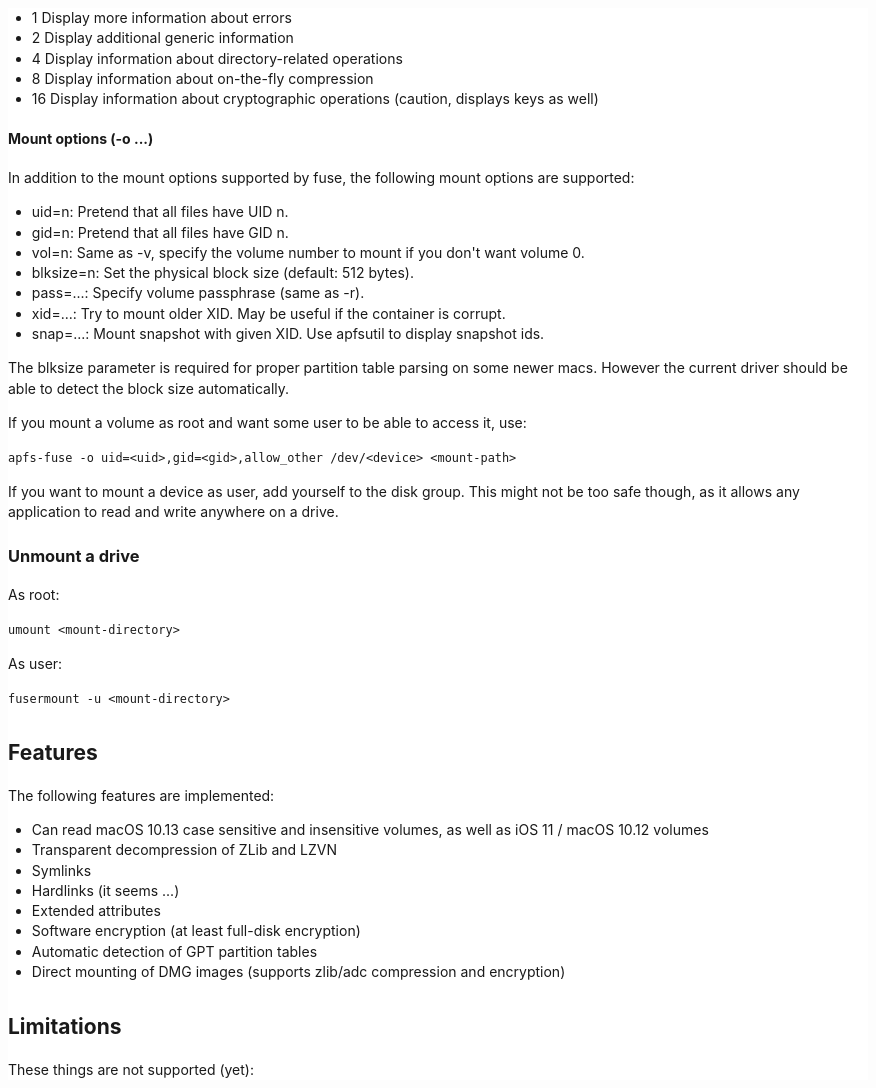 * 1 Display more information about errors
* 2 Display additional generic information
* 4 Display information about directory-related operations
* 8 Display information about on-the-fly compression
* 16 Display information about cryptographic operations (caution, displays keys as well)

#### Mount options (-o ...)
In addition to the mount options supported by fuse, the following mount options are supported:
* uid=n: Pretend that all files have UID n.
* gid=n: Pretend that all files have GID n.
* vol=n: Same as -v, specify the volume number to mount if you don't want volume 0.
* blksize=n: Set the physical block size (default: 512 bytes).
* pass=...: Specify volume passphrase (same as -r).
* xid=...: Try to mount older XID. May be useful if the container is corrupt.
* snap=...: Mount snapshot with given XID. Use apfsutil to display snapshot ids.

The blksize parameter is required for proper partition table parsing on some newer
macs. However the current driver should be able to detect the block size automatically.

If you mount a volume as root and want some user to be able to access it, use:
```
apfs-fuse -o uid=<uid>,gid=<gid>,allow_other /dev/<device> <mount-path>
```

If you want to mount a device as user, add yourself to the disk group. This might not be too safe though,
as it allows any application to read and write anywhere on a drive.

### Unmount a drive
As root:
```
umount <mount-directory>
```

As user:
```
fusermount -u <mount-directory>
```

## Features
The following features are implemented:

* Can read macOS 10.13 case sensitive and insensitive volumes, as well as iOS 11 / macOS 10.12 volumes
* Transparent decompression of ZLib and LZVN
* Symlinks
* Hardlinks (it seems ...)
* Extended attributes
* Software encryption (at least full-disk encryption)
* Automatic detection of GPT partition tables
* Direct mounting of DMG images (supports zlib/adc compression and encryption)

## Limitations
These things are not supported (yet):
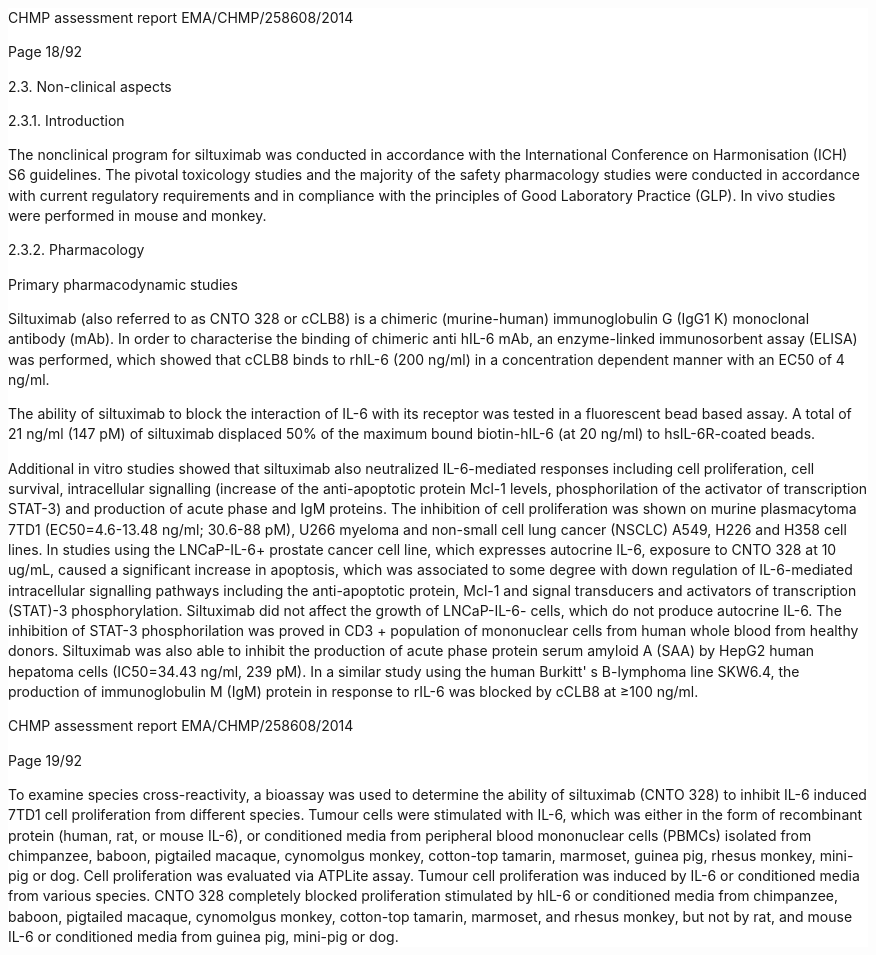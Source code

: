 CHMP assessment report EMA/CHMP/258608/2014

Page 18/92

2.3. Non-clinical aspects

2.3.1. Introduction

The nonclinical program for siltuximab was conducted in accordance with the International Conference on Harmonisation (ICH) S6 guidelines. The pivotal toxicology studies and the majority of the safety pharmacology studies were conducted in accordance with current regulatory requirements and in compliance with the principles of Good Laboratory Practice (GLP). In vivo studies were performed in mouse and monkey.

2.3.2. Pharmacology

Primary pharmacodynamic studies

Siltuximab (also referred to as CNTO 328 or cCLB8) is a chimeric (murine-human) immunoglobulin G (IgG1 K) monoclonal antibody (mAb). In order to characterise the binding of chimeric anti hIL-6 mAb, an enzyme-linked immunosorbent assay (ELISA) was performed, which showed that cCLB8 binds to rhIL-6 (200 ng/ml) in a concentration dependent manner with an EC50 of 4 ng/ml.

The ability of siltuximab to block the interaction of IL-6 with its receptor was tested in a fluorescent bead based assay. A total of 21 ng/ml (147 pM) of siltuximab displaced 50% of the maximum bound biotin-hIL-6 (at 20 ng/ml) to hsIL-6R-coated beads.

Additional in vitro studies showed that siltuximab also neutralized IL-6-mediated responses including cell proliferation, cell survival, intracellular signalling (increase of the anti-apoptotic protein Mcl-1 levels, phosphorilation of the activator of transcription STAT-3) and production of acute phase and IgM proteins. The inhibition of cell proliferation was shown on murine plasmacytoma 7TD1 (EC50=4.6-13.48 ng/ml; 30.6-88 pM), U266 myeloma and non-small cell lung cancer (NSCLC) A549, H226 and H358 cell lines. In studies using the LNCaP-IL-6+ prostate cancer cell line, which expresses autocrine IL-6, exposure to CNTO 328 at 10 ug/mL, caused a significant increase in apoptosis, which was associated to some degree with down regulation of IL-6-mediated intracellular signalling pathways including the anti-apoptotic protein, Mcl-1 and signal transducers and activators of transcription (STAT)-3 phosphorylation. Siltuximab did not affect the growth of LNCaP-IL-6- cells, which do not produce autocrine IL-6. The inhibition of STAT-3 phosphorilation was proved in CD3 + population of mononuclear cells from human whole blood from healthy donors. Siltuximab was also able to inhibit the production of acute phase protein serum amyloid A (SAA) by HepG2 human hepatoma cells (IC50=34.43 ng/ml, 239 pM). In a similar study using the human Burkitt' s B-lymphoma line SKW6.4, the production of immunoglobulin M (IgM) protein in response to rIL-6 was blocked by cCLB8 at ≥100 ng/ml.

CHMP assessment report EMA/CHMP/258608/2014

Page 19/92

To examine species cross-reactivity, a bioassay was used to determine the ability of siltuximab (CNTO 328) to inhibit IL-6 induced 7TD1 cell proliferation from different species. Tumour cells were stimulated with IL-6, which was either in the form of recombinant protein (human, rat, or mouse IL-6), or conditioned media from peripheral blood mononuclear cells (PBMCs) isolated from chimpanzee, baboon, pigtailed macaque, cynomolgus monkey, cotton-top tamarin, marmoset, guinea pig, rhesus monkey, mini-pig or dog. Cell proliferation was evaluated via ATPLite assay. Tumour cell proliferation was induced by IL-6 or conditioned media from various species. CNTO 328 completely blocked proliferation stimulated by hIL-6 or conditioned media from chimpanzee, baboon, pigtailed macaque, cynomolgus monkey, cotton-top tamarin, marmoset, and rhesus monkey, but not by rat, and mouse IL-6 or conditioned media from guinea pig, mini-pig or dog.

****************

PROBLEM DESCRIPTION:
Out of the entries above, write out only the lines between the line holding "about on-the-fly compression" and the line holding "least full-disk encryption)", inclusive, each exactly as given.

REPLY:
* 8 Display information about on-the-fly compression
* 16 Display information about cryptographic operations (caution, displays keys as well)

#### Mount options (-o ...)
In addition to the mount options supported by fuse, the following mount options are supported:
* uid=n: Pretend that all files have UID n.
* gid=n: Pretend that all files have GID n.
* vol=n: Same as -v, specify the volume number to mount if you don't want volume 0.
* blksize=n: Set the physical block size (default: 512 bytes).
* pass=...: Specify volume passphrase (same as -r).
* xid=...: Try to mount older XID. May be useful if the container is corrupt.
* snap=...: Mount snapshot with given XID. Use apfsutil to display snapshot ids.

The blksize parameter is required for proper partition table parsing on some newer
macs. However the current driver should be able to detect the block size automatically.

If you mount a volume as root and want some user to be able to access it, use:
```
apfs-fuse -o uid=<uid>,gid=<gid>,allow_other /dev/<device> <mount-path>
```

If you want to mount a device as user, add yourself to the disk group. This might not be too safe though,
as it allows any application to read and write anywhere on a drive.

### Unmount a drive
As root:
```
umount <mount-directory>
```

As user:
```
fusermount -u <mount-directory>
```

## Features
The following features are implemented:

* Can read macOS 10.13 case sensitive and insensitive volumes, as well as iOS 11 / macOS 10.12 volumes
* Transparent decompression of ZLib and LZVN
* Symlinks
* Hardlinks (it seems ...)
* Extended attributes
* Software encryption (at least full-disk encryption)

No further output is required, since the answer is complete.